Wolff
Michael Wolff, the media critic and biographer of Rupert Murdoch, has been sharply criticized for his column this week that presented a strange, Machiavellian assessment of the New York Times magazine article about how Murdoch’s Sunday tabloid News of the World apparently hacked the voicemail of Britain’s royals, and many others.
Wolff noted the Times is “locked in a ferocious battle with Murdoch. He’s trying to use the Wall Street Journal to undermine the Times—to lessen it as a competitor or, even, weaken it so much that he can buy it.”
OK, so far.
But Wolff also claimed that the article about the News of the World signaled that the Times “is striking back” at Murdoch, albeit “a little oddly (the Times can be brutal, but it likes to pretend it is much less brutal than it can be). Instead of using the paper to make its attack, it’s using the magazine—this is a clear choice for the Times.”
And in a passage holding relevance and particular interest to Media Myth Alert, Wolff (who surely ought to know better) wrote:
“Still, just because you have ulterior motives (and some worry and guilt about your motives), doesn’t mean the story won’t stick. The Washington Post didn’t like Nixon—and because of that bad blood we got Watergate.”

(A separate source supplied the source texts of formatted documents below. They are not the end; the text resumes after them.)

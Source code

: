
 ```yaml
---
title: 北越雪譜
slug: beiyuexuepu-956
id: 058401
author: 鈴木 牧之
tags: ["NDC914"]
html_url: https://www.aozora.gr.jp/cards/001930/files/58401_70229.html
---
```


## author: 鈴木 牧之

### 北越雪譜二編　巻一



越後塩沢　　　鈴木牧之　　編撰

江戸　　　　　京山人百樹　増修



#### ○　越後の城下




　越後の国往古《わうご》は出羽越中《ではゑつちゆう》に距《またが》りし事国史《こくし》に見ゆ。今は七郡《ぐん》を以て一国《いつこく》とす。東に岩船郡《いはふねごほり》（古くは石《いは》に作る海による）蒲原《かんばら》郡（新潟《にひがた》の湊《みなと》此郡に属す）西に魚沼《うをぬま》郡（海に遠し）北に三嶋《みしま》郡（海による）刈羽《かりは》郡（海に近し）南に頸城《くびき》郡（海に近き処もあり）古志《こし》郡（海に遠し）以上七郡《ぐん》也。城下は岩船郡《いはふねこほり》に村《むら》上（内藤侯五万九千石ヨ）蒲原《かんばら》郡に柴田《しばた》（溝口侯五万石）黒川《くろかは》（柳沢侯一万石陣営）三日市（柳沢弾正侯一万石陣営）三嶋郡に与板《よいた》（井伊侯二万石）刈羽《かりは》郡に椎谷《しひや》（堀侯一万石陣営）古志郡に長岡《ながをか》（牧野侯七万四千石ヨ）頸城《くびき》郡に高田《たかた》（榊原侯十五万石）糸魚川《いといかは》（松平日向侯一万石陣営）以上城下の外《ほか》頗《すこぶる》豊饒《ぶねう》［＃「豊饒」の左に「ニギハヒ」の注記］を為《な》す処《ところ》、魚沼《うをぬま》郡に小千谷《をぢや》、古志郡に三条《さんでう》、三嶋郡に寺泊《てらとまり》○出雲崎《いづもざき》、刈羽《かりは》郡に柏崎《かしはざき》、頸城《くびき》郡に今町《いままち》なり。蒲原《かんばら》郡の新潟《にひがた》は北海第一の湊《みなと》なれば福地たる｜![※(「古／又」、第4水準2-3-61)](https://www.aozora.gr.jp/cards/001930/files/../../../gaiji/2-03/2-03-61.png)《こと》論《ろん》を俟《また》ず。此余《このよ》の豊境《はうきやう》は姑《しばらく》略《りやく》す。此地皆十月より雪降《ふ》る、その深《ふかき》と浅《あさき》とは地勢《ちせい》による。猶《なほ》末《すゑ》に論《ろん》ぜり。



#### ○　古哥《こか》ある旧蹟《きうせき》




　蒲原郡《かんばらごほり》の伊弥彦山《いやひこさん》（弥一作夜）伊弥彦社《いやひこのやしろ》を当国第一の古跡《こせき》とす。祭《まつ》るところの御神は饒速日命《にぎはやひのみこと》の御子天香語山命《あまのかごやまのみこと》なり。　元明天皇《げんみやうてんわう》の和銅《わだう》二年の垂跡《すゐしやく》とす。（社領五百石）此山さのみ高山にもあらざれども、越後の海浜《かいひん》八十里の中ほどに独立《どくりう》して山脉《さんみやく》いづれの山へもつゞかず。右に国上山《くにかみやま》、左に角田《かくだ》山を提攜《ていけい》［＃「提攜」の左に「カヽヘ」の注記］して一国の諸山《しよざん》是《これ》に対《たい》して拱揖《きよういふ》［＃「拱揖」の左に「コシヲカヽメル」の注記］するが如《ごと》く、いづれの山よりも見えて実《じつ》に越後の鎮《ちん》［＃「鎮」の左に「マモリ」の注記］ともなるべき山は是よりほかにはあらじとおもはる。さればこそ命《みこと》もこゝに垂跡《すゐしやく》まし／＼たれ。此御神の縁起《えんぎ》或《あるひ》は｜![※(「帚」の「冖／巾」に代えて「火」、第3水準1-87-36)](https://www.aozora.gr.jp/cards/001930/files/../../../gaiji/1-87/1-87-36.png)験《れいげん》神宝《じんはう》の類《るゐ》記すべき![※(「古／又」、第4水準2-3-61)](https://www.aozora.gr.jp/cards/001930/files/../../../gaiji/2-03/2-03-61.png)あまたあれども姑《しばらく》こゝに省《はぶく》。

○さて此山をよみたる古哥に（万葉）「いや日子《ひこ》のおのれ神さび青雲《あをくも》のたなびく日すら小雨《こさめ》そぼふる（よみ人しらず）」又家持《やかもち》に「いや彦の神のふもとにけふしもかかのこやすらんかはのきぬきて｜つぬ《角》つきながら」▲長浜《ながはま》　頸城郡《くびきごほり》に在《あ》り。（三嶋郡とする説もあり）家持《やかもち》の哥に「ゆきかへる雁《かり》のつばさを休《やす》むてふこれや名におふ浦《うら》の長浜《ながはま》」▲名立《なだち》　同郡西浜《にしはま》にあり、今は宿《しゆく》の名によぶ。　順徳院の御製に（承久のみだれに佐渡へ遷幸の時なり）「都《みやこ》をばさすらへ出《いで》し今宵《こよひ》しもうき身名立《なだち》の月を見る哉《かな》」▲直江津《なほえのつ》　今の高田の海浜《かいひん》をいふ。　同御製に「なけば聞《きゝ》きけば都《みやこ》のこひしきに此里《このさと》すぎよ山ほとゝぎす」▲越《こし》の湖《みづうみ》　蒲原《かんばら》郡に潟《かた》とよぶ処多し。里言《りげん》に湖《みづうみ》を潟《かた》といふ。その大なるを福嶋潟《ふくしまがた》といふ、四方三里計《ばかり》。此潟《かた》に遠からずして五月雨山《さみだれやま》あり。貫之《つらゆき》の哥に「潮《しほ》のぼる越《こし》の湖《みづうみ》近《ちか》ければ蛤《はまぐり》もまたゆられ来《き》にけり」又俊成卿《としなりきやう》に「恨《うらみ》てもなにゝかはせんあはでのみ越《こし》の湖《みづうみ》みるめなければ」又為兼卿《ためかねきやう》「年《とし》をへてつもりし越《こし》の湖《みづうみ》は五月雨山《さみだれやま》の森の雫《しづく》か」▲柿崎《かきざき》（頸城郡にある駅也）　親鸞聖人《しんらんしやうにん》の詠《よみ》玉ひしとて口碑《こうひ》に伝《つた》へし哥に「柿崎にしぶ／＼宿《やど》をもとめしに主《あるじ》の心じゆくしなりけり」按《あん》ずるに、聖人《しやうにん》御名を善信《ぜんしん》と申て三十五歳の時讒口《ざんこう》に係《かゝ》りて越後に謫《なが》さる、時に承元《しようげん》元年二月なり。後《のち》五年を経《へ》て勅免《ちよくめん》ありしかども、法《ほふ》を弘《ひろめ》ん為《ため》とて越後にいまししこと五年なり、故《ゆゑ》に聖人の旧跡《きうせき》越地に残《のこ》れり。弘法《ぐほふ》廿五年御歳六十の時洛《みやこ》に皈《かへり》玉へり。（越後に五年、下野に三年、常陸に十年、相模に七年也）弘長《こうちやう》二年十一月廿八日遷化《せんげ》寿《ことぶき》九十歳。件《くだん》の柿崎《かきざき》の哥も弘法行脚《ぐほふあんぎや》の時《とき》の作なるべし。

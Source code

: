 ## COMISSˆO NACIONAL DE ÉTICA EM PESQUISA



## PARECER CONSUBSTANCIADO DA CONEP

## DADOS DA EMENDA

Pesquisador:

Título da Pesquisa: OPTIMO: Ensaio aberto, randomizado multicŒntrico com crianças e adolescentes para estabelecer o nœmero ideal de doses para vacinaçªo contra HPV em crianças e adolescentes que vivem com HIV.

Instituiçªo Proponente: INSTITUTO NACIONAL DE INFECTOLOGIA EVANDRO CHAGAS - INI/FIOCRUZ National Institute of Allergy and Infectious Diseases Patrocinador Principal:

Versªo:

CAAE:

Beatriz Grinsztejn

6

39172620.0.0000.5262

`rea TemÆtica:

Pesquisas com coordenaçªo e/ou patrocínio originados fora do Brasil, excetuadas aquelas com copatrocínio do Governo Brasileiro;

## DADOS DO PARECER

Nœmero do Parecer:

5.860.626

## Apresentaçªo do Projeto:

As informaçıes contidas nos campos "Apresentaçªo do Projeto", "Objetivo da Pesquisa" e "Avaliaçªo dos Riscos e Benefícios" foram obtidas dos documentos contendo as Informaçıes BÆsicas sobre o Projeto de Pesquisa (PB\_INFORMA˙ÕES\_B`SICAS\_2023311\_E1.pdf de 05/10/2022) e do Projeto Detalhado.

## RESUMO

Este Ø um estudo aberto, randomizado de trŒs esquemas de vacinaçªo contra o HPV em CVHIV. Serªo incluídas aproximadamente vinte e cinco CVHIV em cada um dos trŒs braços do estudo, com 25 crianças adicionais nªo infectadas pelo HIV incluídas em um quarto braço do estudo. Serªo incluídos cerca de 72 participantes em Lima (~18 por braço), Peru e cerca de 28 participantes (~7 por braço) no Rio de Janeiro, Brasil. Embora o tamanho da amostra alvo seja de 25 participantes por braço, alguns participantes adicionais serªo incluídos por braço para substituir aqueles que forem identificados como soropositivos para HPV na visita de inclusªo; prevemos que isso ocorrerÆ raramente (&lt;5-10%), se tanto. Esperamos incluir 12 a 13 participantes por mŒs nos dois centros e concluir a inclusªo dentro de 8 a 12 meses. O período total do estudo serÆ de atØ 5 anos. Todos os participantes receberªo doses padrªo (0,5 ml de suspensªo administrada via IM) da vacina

That’s how “we got Watergate”?
That’s just absurd.
The Watergate scandal was not the upshot of “bad blood” between the Nixon and the Post, even though neither was particularly fond of the other.
The scandal unfolded, deepened, and ultimately claimed Richard Nixon’s presidency because of broad criminal misconduct by Nixon, his close associates, some cabinet officers, as well as senior officials of his 1972 reelection campaign.
Likewise absurd is asserting that the Post‘s investigative reporting on Watergate was decisive in Nixon’s fall.
As I write in Getting It Wrong, my new book debunking prominent media-driven myths, to explain Watergate as a case of media revelation “is to abridge and misunderstand the scandal and to indulge in a particularly beguiling media-driven myth.”
It is an interpretation, I write, that minimizes and obscures “the far more decisive forces that unraveled the scandal and forced Nixon from office”–notably, special prosecutors, federal judges, both houses of Congress, the U.S. Supreme Court, as well as the Justice Department and the FBI.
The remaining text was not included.